Medicine:
http://www.nobelprize.org/nobel_prizes/ ... press.htmlThe Nobel Assembly at Karolinska Institutet has today decided to award
the 2015 Nobel Prize in Physiology or Medicine
with one half jointly to
William C. Campbell and Satoshi Ōmura
for their discoveries concerning a novel therapy against infections caused by roundworm parasites
and the other half to
Youyou Tu
for her discoveries concerning a novel therapy against Malaria
Diseases caused by parasites have plagued humankind for millennia and constitute a major global health problem. In particular, parasitic diseases affect the world's poorest populations and represent a huge barrier to improving human health and wellbeing. This year's Nobel Laureates have developed therapies that have revolutionized the treatment of some of the most devastating parasitic diseases.
William C. Campbell and Satoshi Ōmura discovered a new drug, Avermectin, the derivatives of which have radically lowered the incidence of River Blindness and Lymphatic Filariasis, as well as showing efficacy against an expanding number of other parasitic diseases. Youyou Tu discovered Artemisinin, a drug that has significantly reduced the mortality rates for patients suffering from Malaria.
These two discoveries have provided humankind with powerful new means to combat these debilitating diseases that affect hundreds of millions of people annually. The consequences in terms of improved human health and reduced suffering are immeasurable.
Map.
Figure 1: The 2015 Nobel Prize in Physiology or Medicine awards discoveries regarding novel therapies for some of the most devastating parasitic diseases: River Blindness, Lymphatic Filariasis (Elephantiasis) and Malaria. The distribution of these diseases is quite similar and is collectively shown in blue on the world map.
Parasites cause devastating diseases
We live in a biologically complex world, which is populated not only by humans and other large animals, but also by a plethora of other organisms, some of which are harmful or deadly to us.
A variety of parasites cause disease. A medically important group are the parasitic worms (helminths), which are estimated to afflict one third of the world's population and are particularly prevalent in sub-Saharan Africa, South Asia and Central and South America. River Blindness and Lymphatic Filariasis are two diseases caused by parasitic worms. As the name implies, River Blindness (Onchocerciasis) ultimately leads to blindness, because of chronic inflammation in the cornea. Lymphatic Filariasis, afflicting more than 100 million people, causes chronic swelling and leads to life-long stigmatizing and disabling clinical symptoms, including Elephantiasis (Lymphedema) and Scrotal Hydrocele (Figure 1).
Malaria has been with humankind for as long as we know.
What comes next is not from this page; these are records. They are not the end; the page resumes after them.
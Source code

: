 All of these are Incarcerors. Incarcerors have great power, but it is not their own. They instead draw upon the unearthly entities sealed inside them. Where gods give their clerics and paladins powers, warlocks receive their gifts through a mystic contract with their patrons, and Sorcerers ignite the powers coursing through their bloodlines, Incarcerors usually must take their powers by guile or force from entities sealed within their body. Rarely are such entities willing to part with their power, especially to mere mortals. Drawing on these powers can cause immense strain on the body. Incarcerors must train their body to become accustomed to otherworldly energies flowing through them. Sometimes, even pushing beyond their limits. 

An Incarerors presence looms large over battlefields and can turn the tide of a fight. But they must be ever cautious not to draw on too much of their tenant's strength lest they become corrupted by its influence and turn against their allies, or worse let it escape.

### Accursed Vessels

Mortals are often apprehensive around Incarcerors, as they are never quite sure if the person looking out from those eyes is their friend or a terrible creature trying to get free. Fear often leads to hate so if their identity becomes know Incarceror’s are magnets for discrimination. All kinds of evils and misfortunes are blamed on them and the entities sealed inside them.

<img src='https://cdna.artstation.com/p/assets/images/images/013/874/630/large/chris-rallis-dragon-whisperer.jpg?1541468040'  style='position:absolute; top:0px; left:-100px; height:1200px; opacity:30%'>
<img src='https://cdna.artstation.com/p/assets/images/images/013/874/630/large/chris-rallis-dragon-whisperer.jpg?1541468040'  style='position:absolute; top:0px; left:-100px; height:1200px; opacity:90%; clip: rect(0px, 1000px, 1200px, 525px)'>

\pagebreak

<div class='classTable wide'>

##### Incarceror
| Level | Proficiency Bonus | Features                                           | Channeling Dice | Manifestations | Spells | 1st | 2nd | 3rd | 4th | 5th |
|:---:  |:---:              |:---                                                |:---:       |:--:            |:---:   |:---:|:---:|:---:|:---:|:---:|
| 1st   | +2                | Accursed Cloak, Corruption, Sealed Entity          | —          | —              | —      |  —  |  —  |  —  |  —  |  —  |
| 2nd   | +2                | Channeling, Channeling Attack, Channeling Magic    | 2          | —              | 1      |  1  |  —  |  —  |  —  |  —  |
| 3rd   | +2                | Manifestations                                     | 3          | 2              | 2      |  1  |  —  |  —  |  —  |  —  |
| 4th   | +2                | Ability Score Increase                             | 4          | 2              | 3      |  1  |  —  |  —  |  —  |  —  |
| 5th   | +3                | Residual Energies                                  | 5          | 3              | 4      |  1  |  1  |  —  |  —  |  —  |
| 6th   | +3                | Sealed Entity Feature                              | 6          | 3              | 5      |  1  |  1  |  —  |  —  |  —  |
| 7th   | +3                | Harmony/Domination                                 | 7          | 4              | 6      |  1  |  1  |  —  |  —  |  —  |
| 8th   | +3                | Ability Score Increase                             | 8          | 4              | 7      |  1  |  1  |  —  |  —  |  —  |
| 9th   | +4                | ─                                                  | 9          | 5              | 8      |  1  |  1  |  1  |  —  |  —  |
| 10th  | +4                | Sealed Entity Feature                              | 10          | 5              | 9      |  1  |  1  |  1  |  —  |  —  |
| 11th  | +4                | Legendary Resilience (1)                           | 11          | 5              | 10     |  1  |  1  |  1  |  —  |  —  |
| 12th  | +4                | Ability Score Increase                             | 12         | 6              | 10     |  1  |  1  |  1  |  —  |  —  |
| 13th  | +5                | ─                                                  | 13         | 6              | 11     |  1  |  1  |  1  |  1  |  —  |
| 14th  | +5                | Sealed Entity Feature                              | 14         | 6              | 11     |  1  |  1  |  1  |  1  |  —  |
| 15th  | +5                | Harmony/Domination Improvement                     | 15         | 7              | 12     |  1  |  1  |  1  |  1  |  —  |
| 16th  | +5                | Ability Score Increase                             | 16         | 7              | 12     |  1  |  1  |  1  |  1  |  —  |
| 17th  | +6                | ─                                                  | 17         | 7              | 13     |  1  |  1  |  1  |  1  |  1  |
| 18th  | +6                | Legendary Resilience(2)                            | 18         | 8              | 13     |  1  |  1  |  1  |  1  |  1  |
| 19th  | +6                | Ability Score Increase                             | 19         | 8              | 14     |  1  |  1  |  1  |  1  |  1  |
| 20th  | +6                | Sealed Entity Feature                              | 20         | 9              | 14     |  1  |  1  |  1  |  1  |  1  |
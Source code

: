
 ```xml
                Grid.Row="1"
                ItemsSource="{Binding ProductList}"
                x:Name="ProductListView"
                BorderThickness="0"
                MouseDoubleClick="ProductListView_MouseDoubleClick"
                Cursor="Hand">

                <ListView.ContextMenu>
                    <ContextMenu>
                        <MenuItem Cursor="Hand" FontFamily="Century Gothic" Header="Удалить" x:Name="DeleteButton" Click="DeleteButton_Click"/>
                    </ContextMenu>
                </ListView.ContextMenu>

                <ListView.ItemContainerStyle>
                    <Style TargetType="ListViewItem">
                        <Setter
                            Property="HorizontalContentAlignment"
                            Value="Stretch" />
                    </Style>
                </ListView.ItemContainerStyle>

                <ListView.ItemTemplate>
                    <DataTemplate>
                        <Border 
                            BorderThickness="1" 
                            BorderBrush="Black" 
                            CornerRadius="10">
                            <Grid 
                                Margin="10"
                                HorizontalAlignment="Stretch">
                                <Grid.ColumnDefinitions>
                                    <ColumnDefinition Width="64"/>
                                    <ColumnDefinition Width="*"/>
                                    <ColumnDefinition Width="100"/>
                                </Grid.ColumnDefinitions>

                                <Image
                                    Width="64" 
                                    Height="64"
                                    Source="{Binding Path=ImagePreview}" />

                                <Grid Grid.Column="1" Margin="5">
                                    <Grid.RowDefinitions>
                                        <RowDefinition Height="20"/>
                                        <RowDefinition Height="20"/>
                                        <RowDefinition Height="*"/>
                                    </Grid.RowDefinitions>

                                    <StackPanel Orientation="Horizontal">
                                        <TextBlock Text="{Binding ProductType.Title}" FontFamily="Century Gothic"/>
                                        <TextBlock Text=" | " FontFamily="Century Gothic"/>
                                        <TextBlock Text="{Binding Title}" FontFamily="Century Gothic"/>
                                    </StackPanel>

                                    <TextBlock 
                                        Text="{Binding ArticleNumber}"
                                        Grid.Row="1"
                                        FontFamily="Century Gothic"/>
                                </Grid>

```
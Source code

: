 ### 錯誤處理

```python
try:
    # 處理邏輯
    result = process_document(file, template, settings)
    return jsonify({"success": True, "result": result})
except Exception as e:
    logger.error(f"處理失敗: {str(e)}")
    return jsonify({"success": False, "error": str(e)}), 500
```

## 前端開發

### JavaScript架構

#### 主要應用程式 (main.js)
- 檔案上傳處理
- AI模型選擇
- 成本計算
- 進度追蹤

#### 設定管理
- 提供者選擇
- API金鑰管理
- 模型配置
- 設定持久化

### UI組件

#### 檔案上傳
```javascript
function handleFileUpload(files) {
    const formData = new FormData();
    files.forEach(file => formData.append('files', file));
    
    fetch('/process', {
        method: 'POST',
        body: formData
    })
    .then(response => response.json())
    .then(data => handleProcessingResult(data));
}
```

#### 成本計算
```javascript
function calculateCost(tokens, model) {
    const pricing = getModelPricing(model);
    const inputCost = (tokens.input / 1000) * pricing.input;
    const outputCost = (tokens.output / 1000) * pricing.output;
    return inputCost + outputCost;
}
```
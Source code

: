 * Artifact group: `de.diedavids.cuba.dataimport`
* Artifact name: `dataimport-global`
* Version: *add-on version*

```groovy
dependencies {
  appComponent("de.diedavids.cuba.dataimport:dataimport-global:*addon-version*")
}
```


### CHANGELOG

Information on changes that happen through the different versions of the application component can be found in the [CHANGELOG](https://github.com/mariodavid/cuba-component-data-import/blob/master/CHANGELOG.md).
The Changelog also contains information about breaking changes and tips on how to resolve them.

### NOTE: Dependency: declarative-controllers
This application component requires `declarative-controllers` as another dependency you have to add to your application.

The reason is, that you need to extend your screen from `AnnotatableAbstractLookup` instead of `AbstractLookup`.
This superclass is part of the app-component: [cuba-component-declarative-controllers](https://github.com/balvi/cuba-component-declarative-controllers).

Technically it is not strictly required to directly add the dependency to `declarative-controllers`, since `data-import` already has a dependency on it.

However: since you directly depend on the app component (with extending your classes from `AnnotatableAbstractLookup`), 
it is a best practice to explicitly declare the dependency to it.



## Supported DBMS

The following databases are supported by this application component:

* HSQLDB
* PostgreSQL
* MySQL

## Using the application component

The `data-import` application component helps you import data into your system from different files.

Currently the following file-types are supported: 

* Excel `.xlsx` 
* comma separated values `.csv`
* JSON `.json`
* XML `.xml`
It is a mosquito-borne disease caused by single-cell parasites, which invade red blood cells, causing fever, and in severe cases brain damage and death. More than 3.4 billion of the world's most vulnerable citizens are at risk of contracting Malaria, and each year it claims more than 450 000 lives, predominantly among children (Figure 1).
From bacteria and plants to novel anti-parasite therapies
After decades of limited progress in developing durable therapies for parasitic diseases, the discoveries by this year's Laureates radically changed the situation.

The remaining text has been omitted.